◆ DATA TO EXAMINE ◆
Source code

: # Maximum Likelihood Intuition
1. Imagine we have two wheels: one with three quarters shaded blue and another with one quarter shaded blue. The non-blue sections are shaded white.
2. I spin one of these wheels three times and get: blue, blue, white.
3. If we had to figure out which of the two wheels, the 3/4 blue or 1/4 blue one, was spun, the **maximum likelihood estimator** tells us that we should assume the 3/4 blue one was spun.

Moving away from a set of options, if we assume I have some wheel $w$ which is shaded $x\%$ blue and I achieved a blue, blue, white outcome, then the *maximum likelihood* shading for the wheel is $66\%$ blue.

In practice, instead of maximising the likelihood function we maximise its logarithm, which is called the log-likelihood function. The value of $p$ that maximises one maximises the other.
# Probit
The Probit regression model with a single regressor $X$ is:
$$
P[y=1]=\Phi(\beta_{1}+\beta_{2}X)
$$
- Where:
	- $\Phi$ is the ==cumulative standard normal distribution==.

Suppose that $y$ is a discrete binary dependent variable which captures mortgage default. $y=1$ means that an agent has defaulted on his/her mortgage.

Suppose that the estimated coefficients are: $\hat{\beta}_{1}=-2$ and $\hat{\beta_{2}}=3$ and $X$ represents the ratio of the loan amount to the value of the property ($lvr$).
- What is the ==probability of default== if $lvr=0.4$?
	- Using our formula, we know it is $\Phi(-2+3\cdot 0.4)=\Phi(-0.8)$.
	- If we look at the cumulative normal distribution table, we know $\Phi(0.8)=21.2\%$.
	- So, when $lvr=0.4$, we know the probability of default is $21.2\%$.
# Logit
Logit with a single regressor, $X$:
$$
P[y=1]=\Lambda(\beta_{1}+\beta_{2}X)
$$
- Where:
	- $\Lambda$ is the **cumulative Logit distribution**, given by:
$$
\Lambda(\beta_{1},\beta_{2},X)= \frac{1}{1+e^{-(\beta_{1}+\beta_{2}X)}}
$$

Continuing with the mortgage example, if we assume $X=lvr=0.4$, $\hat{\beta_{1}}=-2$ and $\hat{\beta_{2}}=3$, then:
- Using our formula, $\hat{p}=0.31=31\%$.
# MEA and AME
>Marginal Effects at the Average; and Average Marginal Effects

◆ INSTRUCTIONS FOR THE TASK ◆
Each line containing the word "with" needs to be copied from the data above.

◆ ANSWER AREA ◆
1. Imagine we have two wheels: one with three quarters shaded blue and another with one quarter shaded blue. The non-blue sections are shaded white.
The Probit regression model with a single regressor $X$ is:
Logit with a single regressor, $X$:
Continuing with the mortgage example, if we assume $X=lvr=0.4$, $\hat{\beta_{1}}=-2$ and $\hat{\beta_{2}}=3$, then:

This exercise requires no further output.